Ask HN: Learning Lisp, and I have some questions - maxpert
 So this weekend I am learning some LISP. I thought best way would be to get some basic introduction (which I already did), and then build a project. So for practice project I have decided to make a URL shortner web service. I am setting up SBCL as that seems to be the most popular. I have few questions though:<p>- What are my package manager options? I can see quicklisp and qi. The quicklisp seems to install everything in a global folder. I am looking something closer to npm or bundler that stays local to my project. Qi seems like it. But I am still confused, what are my options here?<p>- What web frameworks are recommended. I don&#x27;t need a full fledged framework, I need something micro, that just get&#x27;s the job done. What are my options here and what&#x27;s most recommended?<p>- For storage database I want to use something embedded and fast. SQLite is one option, what are my other options? Are there any &quot;pure lisp&quot; implementations of Key&#x2F;Value stores?<p>- For hosting I know I can get it running on a VPS. Are there any other options I am not aware of out there?<p>I am total n00b so some questions might sound stupid to full time lispers, so bear with me :)
======
jakelaboss
Lisp Programmer here,

\- quicklisp is the default for package management. If you need to load a
different version of a package you can use the local projects dir. I've never
used Qi before, so I really can't say anything on it.

\- For a framework I would recommend either Clack[1] (relatively small but
featureful) or Ningle[2] (micro-framework).Both support multiple backends
including Huntchentoot.

\- There are object store databases and serializers like cl-store and cl-
prevalence, but if you really want to take full advantage of Lisp I would
recommend you use hash tables and reader macros.
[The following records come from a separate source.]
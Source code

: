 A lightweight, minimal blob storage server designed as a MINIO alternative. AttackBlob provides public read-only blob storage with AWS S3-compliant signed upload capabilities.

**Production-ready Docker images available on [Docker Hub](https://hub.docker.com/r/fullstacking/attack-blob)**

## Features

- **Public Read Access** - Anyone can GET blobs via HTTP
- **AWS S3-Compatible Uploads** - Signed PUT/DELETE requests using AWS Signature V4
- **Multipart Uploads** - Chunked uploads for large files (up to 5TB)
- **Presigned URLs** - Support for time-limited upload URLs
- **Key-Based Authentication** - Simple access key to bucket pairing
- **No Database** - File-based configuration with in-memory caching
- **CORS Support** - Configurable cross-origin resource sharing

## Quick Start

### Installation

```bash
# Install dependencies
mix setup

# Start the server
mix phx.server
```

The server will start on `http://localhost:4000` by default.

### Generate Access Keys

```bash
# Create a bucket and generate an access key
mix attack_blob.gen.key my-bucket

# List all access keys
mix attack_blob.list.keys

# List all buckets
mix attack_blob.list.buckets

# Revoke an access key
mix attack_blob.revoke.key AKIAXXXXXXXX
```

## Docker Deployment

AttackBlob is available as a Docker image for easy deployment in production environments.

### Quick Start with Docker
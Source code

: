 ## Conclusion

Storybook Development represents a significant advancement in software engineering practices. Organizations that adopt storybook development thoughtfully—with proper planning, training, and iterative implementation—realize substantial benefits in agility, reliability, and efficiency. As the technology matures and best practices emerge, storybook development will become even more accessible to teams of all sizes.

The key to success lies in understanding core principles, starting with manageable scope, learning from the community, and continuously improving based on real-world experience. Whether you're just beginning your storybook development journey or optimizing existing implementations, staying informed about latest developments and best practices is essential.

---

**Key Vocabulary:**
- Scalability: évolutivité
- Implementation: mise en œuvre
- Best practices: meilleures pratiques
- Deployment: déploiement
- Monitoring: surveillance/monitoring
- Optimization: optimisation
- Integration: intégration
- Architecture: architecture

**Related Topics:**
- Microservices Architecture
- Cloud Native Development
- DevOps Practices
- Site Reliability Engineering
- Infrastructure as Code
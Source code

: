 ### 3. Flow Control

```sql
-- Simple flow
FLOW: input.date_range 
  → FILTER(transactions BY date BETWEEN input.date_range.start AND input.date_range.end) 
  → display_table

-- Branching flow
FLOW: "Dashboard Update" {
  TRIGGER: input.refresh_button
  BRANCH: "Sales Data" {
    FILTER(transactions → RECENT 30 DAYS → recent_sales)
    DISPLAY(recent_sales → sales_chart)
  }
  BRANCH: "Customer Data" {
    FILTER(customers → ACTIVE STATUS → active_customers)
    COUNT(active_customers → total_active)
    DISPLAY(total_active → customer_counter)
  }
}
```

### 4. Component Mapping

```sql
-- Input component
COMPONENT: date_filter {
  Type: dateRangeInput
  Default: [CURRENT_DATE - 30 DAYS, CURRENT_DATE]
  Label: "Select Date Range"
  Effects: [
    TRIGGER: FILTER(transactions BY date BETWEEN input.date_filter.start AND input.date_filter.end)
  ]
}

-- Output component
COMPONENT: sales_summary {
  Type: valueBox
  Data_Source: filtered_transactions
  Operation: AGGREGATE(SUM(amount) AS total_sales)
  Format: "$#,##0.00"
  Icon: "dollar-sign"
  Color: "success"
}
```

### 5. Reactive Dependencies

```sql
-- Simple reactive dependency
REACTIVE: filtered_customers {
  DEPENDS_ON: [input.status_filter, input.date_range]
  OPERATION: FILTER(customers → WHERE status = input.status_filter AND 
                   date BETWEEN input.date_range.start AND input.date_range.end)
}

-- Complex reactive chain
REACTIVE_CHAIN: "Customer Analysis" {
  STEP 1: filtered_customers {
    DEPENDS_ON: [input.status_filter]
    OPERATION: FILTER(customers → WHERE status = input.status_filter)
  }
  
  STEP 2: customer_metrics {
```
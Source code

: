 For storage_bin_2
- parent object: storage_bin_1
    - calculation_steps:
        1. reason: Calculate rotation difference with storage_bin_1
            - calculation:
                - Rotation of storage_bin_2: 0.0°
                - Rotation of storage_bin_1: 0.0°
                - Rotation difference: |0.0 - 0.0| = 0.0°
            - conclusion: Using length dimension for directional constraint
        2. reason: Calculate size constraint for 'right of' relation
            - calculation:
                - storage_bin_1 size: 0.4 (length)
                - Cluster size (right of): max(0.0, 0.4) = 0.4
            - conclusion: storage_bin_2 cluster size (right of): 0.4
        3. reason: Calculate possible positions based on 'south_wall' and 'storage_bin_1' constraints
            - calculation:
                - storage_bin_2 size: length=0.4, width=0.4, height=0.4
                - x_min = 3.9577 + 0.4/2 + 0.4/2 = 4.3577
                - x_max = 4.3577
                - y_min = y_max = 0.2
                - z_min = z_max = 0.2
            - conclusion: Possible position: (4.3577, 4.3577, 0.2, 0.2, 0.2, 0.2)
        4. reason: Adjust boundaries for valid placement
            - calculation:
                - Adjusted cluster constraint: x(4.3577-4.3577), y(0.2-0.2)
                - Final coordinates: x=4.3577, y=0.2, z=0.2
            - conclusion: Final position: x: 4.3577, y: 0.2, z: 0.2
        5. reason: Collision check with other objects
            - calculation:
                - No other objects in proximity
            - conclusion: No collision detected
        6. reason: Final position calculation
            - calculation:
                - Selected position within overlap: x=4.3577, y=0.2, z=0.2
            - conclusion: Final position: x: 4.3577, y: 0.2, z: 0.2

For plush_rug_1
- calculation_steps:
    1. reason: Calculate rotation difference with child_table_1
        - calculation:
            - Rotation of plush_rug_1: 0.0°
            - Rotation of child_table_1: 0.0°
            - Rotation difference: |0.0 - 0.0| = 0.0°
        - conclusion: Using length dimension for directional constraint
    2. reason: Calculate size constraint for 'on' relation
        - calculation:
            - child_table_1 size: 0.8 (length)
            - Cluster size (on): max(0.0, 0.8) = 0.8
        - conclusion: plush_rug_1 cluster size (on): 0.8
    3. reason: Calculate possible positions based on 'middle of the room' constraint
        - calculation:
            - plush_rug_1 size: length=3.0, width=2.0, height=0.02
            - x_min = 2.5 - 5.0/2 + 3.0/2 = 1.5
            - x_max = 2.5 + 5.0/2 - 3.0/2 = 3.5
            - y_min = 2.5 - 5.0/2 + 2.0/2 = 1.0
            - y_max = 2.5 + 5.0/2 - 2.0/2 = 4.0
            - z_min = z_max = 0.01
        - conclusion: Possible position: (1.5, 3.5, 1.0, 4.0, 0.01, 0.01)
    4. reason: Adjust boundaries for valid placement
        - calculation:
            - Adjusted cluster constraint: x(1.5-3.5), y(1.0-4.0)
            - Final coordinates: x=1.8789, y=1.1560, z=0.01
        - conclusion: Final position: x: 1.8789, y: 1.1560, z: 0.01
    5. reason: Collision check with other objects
There's also plenty of mature
(by lisp standards anyway) SQL APIs and ORMs like postmodern[3].

\- For hosting I use AWS, haven't used anything else so can't say much on it.

[1] [https://github.com/fukamachi/clack](https://github.com/fukamachi/clack)

[2] [https://github.com/fukamachi/ningle](https://github.com/fukamachi/ningle)

[3]
[https://github.com/marijnh/Postmodern](https://github.com/marijnh/Postmodern)

------
baldfat
I would say that Racket is by far the best Lisp to learn. It has the basically
been founded to teach programming and it has been fleshed out into a very
strong general purpose language.

Watch these videos on a quick overview of Racket
[https://www.youtube.com/watch?v=vKjOTdVi99A&list=PLNm0vh7FGM...](https://www.youtube.com/watch?v=vKjOTdVi99A&list=PLNm0vh7FGMys545h4jmaJ1tX8qo8kh9Dt)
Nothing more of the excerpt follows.